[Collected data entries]
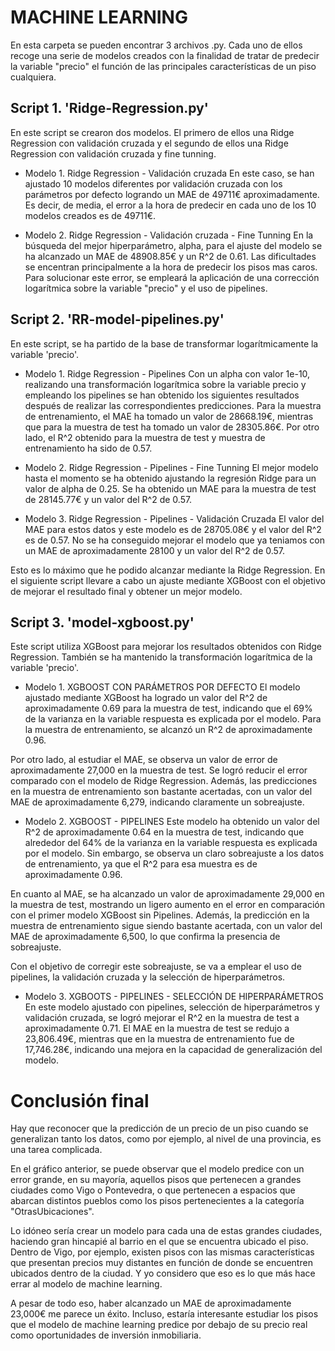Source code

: # MACHINE LEARNING

En esta carpeta se pueden encontrar 3 archivos .py. Cada uno de ellos recoge una serie de modelos creados con la finalidad de tratar de predecir la variable "precio" el función de las principales características de un piso cualquiera.

## Script 1. **'Ridge-Regression.py'**

En este script se crearon dos modelos. El primero de ellos una Ridge Regression con validación cruzada y el segundo de ellos una Ridge Regression con validación cruzada y fine tunning.

  - Modelo 1. Ridge Regression - Validación cruzada
En este caso, se han ajustado 10 modelos diferentes por validación cruzada con los parámetros por defecto logrando un MAE de 49711€ aproximadamente. Es decir, de media, el error a la hora de predecir en cada uno de los 10 modelos creados es de 49711€.

  - Modelo 2. Ridge Regression - Validación cruzada - Fine Tunning
En la búsqueda del mejor hiperparámetro, alpha, para el ajuste del modelo se ha alcanzado un MAE de 48908.85€ y un R^2 de 0.61. Las dificultades se encentran principalmente a la hora de predecir los pisos mas caros. Para solucionar este error, se empleará la aplicación de una corrección logarítmica sobre la variable "precio" y el uso de pipelines.


## Script 2. **'RR-model-pipelines.py'**

En este script, se ha partido de la base de transformar logarítmicamente la variable 'precio'.

  - Modelo 1. Ridge Regression - Pipelines
Con un alpha con valor 1e-10, realizando una transformación logarítmica sobre la variable precio y empleando los pipelines se han obtenido los siguientes resultados después de realizar las correspondientes predicciones. Para la muestra de entrenamiento, el MAE ha tomado un valor de 28668.19€, mientras que para la muestra de test ha tomado un valor de 28305.86€. Por otro lado, el R^2 obtenido para la muestra de test y muestra de entrenamiento ha sido de 0.57.

  - Modelo 2. Ridge Regression - Pipelines - Fine Tunning
El mejor modelo hasta el momento se ha obtenido ajustando la regresión Ridge para un valor de alpha de 0.25. Se ha obtenido un MAE para la muestra de test de 28145.77€ y un valor del R^2 de 0.57.

  - Modelo 3. Ridge Regression - Pipelines - Validación Cruzada
El valor del MAE para estos datos y este modelo es de 28705.08€ y el valor del R^2 es de 0.57. No se ha conseguido mejorar el modelo que ya teniamos con un MAE de aproximadamente 28100 y un valor del R^2 de 0.57.

Esto es lo máximo que he podido alcanzar mediante la Ridge Regression. En el siguiente script llevare a cabo un ajuste mediante XGBoost con el objetivo de mejorar el resultado final y obtener un mejor modelo.


## Script 3. **'model-xgboost.py'**

Este script utiliza XGBoost para mejorar los resultados obtenidos con Ridge Regression. También se ha mantenido la transformación logarítmica de la variable 'precio'.

  - Modelo 1. XGBOOST CON PARÁMETROS POR DEFECTO
El modelo ajustado mediante XGBoost ha logrado un valor del R^2 de aproximadamente 0.69 para la muestra de test, indicando que el 69% de la varianza en la variable respuesta es explicada por el modelo. Para la muestra de entrenamiento, se alcanzó un R^2 de aproximadamente 0.96.

Por otro lado, al estudiar el MAE, se observa un valor de error de aproximadamente 27,000 en la muestra de test. Se logró reducir el error comparado con el modelo de Ridge Regression. Además, las predicciones en la muestra de entrenamiento son bastante acertadas, con un valor del MAE de aproximadamente 6,279, indicando claramente un sobreajuste.

  - Modelo 2. XGBOOST - PIPELINES
Este modelo ha obtenido un valor del R^2 de aproximadamente 0.64 en la muestra de test, indicando que alrededor del 64% de la varianza en la variable respuesta es explicada por el modelo. Sin embargo, se observa un claro sobreajuste a los datos de entrenamiento, ya que el R^2 para esa muestra es de aproximadamente 0.96.

En cuanto al MAE, se ha alcanzado un valor de aproximadamente 29,000 en la muestra de test, mostrando un ligero aumento en el error en comparación con el primer modelo XGBoost sin Pipelines. Además, la predicción en la muestra de entrenamiento sigue siendo bastante acertada, con un valor del MAE de aproximadamente 6,500, lo que confirma la presencia de sobreajuste.

Con el objetivo de corregir este sobreajuste, se va a emplear el uso de pipelines, la validación cruzada y la selección de hiperparámetros.

  - Modelo 3. XGBOOTS - PIPELINES - SELECCIÓN DE HIPERPARÁMETROS
En este modelo ajustado con pipelines, selección de hiperparámetros y validación cruzada, se logró mejorar el R^2 en la muestra de test a aproximadamente 0.71. El MAE en la muestra de test se redujo a 23,806.49€, mientras que en la muestra de entrenamiento fue de 17,746.28€, indicando una mejora en la capacidad de generalización del modelo.


# Conclusión final
Hay que reconocer que la predicción de un precio de un piso cuando se generalizan tanto los datos, como por ejemplo, al nivel de una provincia, es una tarea complicada.

En el gráfico anterior, se puede observar que el modelo predice con un error grande, en su mayoría, aquellos pisos que pertenecen a grandes ciudades como Vigo o Pontevedra, o que pertenecen a espacios que abarcan distintos pueblos como los pisos pertenecientes a la categoría "OtrasUbicaciones".

Lo idóneo sería crear un modelo para cada una de estas grandes ciudades, haciendo gran hincapié al barrio en el que se encuentra ubicado el piso. Dentro de Vigo, por ejemplo, existen pisos con las mismas características que presentan precios muy distantes en función de donde se encuentren ubicados dentro de la ciudad. Y yo considero que eso es lo que más hace errar al modelo de machine learning.

A pesar de todo eso, haber alcanzado un MAE de aproximadamente 23,000€ me parece un éxito. Incluso, estaría interesante estudiar los pisos que el modelo de machine learning predice por debajo de su precio real como oportunidades de inversión inmobiliaria.
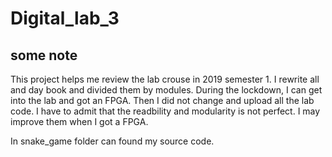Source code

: # Digital_lab_3

## some note
This project helps me review the lab crouse in 2019 semester 1. I rewrite all and day book and divided them by modules. During the lockdown, I can get into the lab and got an FPGA. Then I did not change and upload all the lab code. I have to admit that the readbility and modularity is not perfect. I may improve them when I got a FPGA.

In snake_game folder can found my source code.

Work instructions: Of the entries above, repeat exactly the lines from the line with "Con un alpha" through the line with "## Script 3. **'model-xgboost.py'**", both of them included.

Exercise response:
Con un alpha con valor 1e-10, realizando una transformación logarítmica sobre la variable precio y empleando los pipelines se han obtenido los siguientes resultados después de realizar las correspondientes predicciones. Para la muestra de entrenamiento, el MAE ha tomado un valor de 28668.19€, mientras que para la muestra de test ha tomado un valor de 28305.86€. Por otro lado, el R^2 obtenido para la muestra de test y muestra de entrenamiento ha sido de 0.57.

  - Modelo 2. Ridge Regression - Pipelines - Fine Tunning
El mejor modelo hasta el momento se ha obtenido ajustando la regresión Ridge para un valor de alpha de 0.25. Se ha obtenido un MAE para la muestra de test de 28145.77€ y un valor del R^2 de 0.57.

  - Modelo 3. Ridge Regression - Pipelines - Validación Cruzada
El valor del MAE para estos datos y este modelo es de 28705.08€ y el valor del R^2 es de 0.57. No se ha conseguido mejorar el modelo que ya teniamos con un MAE de aproximadamente 28100 y un valor del R^2 de 0.57.

Esto es lo máximo que he podido alcanzar mediante la Ridge Regression. En el siguiente script llevare a cabo un ajuste mediante XGBoost con el objetivo de mejorar el resultado final y obtener un mejor modelo.


## Script 3. **'model-xgboost.py'**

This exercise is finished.